16. The voice interaction device according to claim 14, characterized in that, The processing module further includes: The determination submodule is used to determine whether the user has control intent if a preset condition is met, and to determine whether the user has control intent if the preset condition is not met. The preset conditions include: the voice signal is identified as carrying a chat mode marker, and the semantic recognition result of the voice signal indicates that the user does not have the intention to control.
17. The voice interaction device according to claim 13, characterized in that, The processing module is used to obtain the response voice corresponding to the voice signal in the following manner: If the voice signal is identified as carrying a chat mode marker, the second processing strategy is activated to process the voice signal to generate a chat response voice, and the natural language understanding function is invoked to perform semantic recognition on the voice signal; If the semantic recognition result indicates that the user has a control intention, then the speech synthesis function in the first processing strategy is invoked to generate a control response speech, and the control response speech is identified as the reply speech; If the semantic recognition result indicates that the user does not have the intention to control, then the chat reply voice is identified as the reply voice.
18. The voice interaction device according to any one of claims 13-17, characterized in that, The first processing strategy is implemented through a cascaded processing chain consisting of automatic speech recognition, natural language understanding, and speech synthesis executed sequentially.
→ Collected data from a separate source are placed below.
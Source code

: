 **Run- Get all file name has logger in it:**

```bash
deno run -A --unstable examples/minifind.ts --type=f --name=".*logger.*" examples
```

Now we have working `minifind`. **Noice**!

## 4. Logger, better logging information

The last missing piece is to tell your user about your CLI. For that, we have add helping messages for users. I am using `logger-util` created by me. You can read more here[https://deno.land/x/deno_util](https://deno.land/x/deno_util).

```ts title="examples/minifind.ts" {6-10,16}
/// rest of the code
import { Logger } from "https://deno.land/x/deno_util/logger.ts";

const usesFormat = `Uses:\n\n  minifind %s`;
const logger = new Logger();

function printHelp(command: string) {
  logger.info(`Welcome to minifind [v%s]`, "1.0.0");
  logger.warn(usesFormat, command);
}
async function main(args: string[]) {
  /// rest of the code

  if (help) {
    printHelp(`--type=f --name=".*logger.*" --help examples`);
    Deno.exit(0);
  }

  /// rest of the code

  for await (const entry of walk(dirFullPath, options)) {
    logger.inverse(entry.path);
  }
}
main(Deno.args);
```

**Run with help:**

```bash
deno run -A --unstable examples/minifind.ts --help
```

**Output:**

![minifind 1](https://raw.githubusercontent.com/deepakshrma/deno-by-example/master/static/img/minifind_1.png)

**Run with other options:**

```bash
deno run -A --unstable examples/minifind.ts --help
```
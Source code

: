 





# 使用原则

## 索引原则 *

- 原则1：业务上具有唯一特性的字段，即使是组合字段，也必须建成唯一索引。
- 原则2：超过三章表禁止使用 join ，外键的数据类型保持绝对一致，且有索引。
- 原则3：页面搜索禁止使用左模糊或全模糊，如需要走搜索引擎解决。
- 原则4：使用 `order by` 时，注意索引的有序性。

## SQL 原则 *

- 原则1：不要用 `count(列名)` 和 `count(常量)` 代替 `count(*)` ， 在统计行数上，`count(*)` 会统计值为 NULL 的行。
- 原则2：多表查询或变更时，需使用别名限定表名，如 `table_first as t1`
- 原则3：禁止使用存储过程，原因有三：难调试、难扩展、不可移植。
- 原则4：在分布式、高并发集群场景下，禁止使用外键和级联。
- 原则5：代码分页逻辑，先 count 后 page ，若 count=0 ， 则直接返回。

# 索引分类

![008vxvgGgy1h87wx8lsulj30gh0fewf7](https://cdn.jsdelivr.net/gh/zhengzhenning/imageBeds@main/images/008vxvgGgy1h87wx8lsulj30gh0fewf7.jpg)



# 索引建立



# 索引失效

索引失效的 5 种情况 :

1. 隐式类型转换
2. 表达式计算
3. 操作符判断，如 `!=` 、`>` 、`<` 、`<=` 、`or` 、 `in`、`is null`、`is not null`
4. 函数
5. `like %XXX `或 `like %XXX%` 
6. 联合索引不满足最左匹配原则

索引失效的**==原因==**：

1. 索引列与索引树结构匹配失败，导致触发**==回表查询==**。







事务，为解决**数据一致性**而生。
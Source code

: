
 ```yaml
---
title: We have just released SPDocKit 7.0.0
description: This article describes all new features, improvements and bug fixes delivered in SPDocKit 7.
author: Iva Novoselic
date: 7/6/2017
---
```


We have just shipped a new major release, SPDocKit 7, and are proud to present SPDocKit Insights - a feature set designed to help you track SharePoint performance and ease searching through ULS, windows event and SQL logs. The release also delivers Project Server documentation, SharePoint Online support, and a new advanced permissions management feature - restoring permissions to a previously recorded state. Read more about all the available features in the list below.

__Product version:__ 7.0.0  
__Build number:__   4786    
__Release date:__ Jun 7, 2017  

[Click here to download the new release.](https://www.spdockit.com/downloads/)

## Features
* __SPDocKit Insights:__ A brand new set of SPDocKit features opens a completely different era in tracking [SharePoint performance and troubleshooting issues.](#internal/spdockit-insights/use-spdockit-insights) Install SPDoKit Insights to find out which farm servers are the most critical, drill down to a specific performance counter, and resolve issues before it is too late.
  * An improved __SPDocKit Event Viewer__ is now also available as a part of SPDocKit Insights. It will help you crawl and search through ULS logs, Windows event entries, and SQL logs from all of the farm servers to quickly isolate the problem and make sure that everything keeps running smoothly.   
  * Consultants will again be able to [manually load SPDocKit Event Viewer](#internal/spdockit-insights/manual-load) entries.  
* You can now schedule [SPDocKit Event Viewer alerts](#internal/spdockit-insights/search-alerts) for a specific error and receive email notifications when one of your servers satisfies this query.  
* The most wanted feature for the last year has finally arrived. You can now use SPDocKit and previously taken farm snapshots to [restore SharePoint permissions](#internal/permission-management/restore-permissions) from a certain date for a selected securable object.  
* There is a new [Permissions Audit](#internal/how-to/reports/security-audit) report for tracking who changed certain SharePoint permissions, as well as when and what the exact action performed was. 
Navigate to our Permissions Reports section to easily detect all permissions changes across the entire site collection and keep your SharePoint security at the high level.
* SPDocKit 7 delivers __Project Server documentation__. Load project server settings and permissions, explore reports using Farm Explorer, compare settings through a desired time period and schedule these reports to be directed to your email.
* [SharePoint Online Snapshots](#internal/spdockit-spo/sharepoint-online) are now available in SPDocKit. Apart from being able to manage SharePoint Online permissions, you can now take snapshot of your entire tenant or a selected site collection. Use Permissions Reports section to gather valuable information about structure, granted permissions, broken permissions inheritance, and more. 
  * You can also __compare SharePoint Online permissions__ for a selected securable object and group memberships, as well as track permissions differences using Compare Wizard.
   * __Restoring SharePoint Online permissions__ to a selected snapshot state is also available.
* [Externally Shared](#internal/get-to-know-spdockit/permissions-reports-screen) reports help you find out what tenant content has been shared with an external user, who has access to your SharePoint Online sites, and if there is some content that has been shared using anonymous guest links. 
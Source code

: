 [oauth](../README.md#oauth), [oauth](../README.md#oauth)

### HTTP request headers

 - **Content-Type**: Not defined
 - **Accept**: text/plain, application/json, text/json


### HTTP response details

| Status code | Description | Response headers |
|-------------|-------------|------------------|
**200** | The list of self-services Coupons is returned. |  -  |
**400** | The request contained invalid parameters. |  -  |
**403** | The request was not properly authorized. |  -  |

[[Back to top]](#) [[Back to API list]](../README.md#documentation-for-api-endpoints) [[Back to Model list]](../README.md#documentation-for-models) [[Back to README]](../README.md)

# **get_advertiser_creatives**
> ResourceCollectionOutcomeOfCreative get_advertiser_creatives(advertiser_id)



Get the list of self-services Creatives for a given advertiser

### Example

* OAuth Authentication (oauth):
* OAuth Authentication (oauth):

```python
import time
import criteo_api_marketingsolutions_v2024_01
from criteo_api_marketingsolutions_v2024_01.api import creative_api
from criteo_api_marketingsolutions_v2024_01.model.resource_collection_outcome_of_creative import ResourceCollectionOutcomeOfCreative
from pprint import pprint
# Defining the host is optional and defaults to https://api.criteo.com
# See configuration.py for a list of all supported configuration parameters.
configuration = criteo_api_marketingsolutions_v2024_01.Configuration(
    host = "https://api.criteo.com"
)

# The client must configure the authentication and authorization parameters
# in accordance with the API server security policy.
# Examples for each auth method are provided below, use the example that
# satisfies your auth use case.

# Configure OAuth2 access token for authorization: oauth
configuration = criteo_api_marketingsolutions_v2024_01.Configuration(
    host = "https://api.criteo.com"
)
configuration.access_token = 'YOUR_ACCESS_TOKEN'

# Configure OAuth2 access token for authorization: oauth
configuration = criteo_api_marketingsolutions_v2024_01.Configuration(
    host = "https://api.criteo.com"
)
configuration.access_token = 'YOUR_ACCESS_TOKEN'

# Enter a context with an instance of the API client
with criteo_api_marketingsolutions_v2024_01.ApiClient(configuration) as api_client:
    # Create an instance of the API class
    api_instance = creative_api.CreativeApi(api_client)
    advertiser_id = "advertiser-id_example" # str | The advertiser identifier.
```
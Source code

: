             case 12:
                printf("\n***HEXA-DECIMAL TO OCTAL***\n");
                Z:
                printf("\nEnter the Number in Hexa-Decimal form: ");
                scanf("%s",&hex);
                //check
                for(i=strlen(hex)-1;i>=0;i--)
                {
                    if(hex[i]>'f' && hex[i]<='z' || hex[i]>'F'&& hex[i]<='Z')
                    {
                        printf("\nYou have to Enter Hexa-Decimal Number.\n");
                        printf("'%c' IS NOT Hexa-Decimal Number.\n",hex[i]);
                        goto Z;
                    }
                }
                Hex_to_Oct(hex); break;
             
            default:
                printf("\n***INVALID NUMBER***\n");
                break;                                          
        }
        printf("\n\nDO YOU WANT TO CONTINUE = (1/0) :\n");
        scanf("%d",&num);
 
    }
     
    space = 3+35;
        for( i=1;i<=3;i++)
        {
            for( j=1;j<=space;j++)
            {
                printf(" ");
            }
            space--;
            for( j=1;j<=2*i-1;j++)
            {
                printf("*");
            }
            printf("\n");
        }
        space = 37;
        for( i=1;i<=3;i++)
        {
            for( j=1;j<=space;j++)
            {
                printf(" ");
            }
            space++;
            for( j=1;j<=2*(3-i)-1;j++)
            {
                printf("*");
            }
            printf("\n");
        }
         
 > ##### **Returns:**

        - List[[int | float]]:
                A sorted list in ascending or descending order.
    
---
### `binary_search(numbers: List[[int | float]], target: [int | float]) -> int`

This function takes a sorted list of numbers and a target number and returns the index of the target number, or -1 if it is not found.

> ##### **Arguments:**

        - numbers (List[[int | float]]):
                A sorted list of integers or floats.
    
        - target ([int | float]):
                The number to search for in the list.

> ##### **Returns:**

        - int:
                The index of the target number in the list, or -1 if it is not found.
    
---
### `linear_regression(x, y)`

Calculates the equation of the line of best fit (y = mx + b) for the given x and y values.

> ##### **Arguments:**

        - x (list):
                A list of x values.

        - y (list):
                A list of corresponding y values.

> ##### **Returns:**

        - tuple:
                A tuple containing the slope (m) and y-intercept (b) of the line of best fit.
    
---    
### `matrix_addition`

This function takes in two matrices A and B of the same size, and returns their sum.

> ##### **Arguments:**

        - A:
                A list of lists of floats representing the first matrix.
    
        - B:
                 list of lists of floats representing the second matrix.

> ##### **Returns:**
The natural language understanding is used to parse user intent and generate control commands to operate the controlled device; the speech synthesis is used to synthesize speech carrying corresponding information based on the result of the natural language understanding or the execution result of the control commands.
19. The voice interaction device according to any one of claims 13-17, characterized in that, The second processing strategy is implemented through an end-to-end speech generation model, which is used to generate speech carrying conversational response content based on the input speech signal.
20. A voice interaction device, characterized in that, include: processor; Memory used to store processor-executable instructions; The processor is configured to execute the executable instructions in the memory to implement the steps of the voice interaction method according to any one of claims 1-12.
21. A vehicle, characterized in that, include: The voice interaction device according to any one of claims 13-19, or the voice interaction device according to claim 20.
22. A computer-readable storage medium having a computer program stored thereon, characterized in that, When the computer program is executed by a processor, it implements the steps of the voice interaction method according to any one of claims 1-12.
23. A computer program product, characterized in that, It includes a computer program that, when executed by a processor, implements the steps of the voice interaction method according to any one of claims 1-12.